AI needs cultural policies, not just regulation
- The full potential of AI can only be realized, and its benefits equitably distributed, if fair and broad access to data is provided.
Key Highlights:
- Data Race and Ethical Concerns: As AI, especially Large Language Models (LLMs), requires enormous amounts of high-quality data for training, the competition for data has intensified.
- However, this demand raises ethical concerns, with fears that it could lead to the use of pirated or substandard datasets, such as the controversial 'Books3' collection of pirated texts.
- Large Language Models (LLMs): These are sophisticated AI systems capable of understanding and generating human-like text by learning from extensive data, supporting various language-related applications.
- Feedback Loops and Biases: The dependence on existing datasets can create feedback loops that reinforce biases present in the data.

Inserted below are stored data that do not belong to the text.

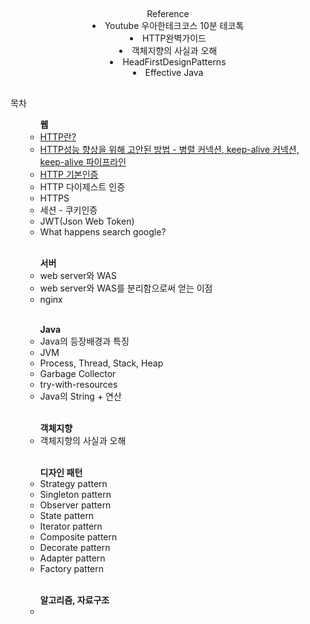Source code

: 
<div align = "center"><h2>  </h2> 
Reference
<li> Youtube 우아한테크코스 10분 테코톡</li>
<li> HTTP완벽가이드 </li>
<li> 객체지향의 사실과 오해</li>
<li> HeadFirstDesignPatterns </li>
<li> Effective Java</li>
</div>
<h2></h2>

<div>
목차
<ul>
<ul> <b>웹</b>
	<li><a href = "HTTP&HTTPS/HTTP.md"> HTTP란?</a></li>
	<li> <a href = "HTTP&HTTPS/HTTP성능향상을 위해 고안된 방법.md">HTTP성능 향상을 위해 고안된 방법 - 병렬 커넥션, keep-alive 커넥션, keep-alive 파이프라인</a></li>
	<li><a href="HTTP&HTTPS/HTTP 기본인증.md">HTTP 기본인증</a></li>
	<li>HTTP 다이제스트 인증</li>
	<li>HTTPS</li>
	<li>세션 - 쿠키인증</li>
	<li>JWT(Json Web Token)</li>
	<li>What happens search google? </li>
</ul>
<br>
<ul> <b> 서버 </b>
<li>web server와 WAS</li>
<li>web server와 WAS를 분리함으로써 얻는 이점</li>
<li>nginx</li> 
</ul>
<br>
<ul> <b>Java</b>
<li> Java의 등장배경과 특징</li>
<li> JVM</li>
<li> Process, Thread, Stack, Heap</li>
<li> Garbage Collector</li>
<li> try-with-resources</li>
<li> Java의 String + 연산</li>
</ul>
<br>
<ul> <b> 객체지향</b>
<li>객체지향의 사실과 오해</li>
</ul>
<br>
<ul> <b>디자인 패턴</b>
<li> Strategy pattern</li>
<li> Singleton pattern</li>
<li> Observer pattern</li>
<li> State pattern</li>
<li> Iterator pattern</li>
<li> Composite pattern</li>
<li> Decorate pattern</li>
<li> Adapter pattern</li>
<li> Factory pattern</li>
</ul>
<br>
<ul> <b>알고리즘, 자료구조</b>
<li></li>
</ul>
</ul>

</div>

- If AI models are trained on flawed datasets, they may perpetuate and even amplify these biases, leading to skewed outputs that often reflect a narrow, Anglophone-centric perspective.
Challenges:
- Lack of Primary Sources: Current LLMs are mainly trained on secondary sources, which often lack the depth and richness of primary cultural artifacts.
- Essential primary sources, like archival documents and oral traditions, are frequently overlooked, limiting the diversity of data available for AI training.
- Underutilization of Cultural Heritage: Many cultural heritage repositories, such as state archives, remain underutilized in AI training.
- These archives hold vast amounts of linguistic and cultural data that could significantly enhance AI's understanding of humanity's diverse history and knowledge.
- Digital Divide: The digitization of cultural heritage is often given low priority, resulting in limited access to valuable data that could benefit AI development.
- This data gap disproportionately affects smaller companies and startups, hindering their ability to compete with larger tech firms.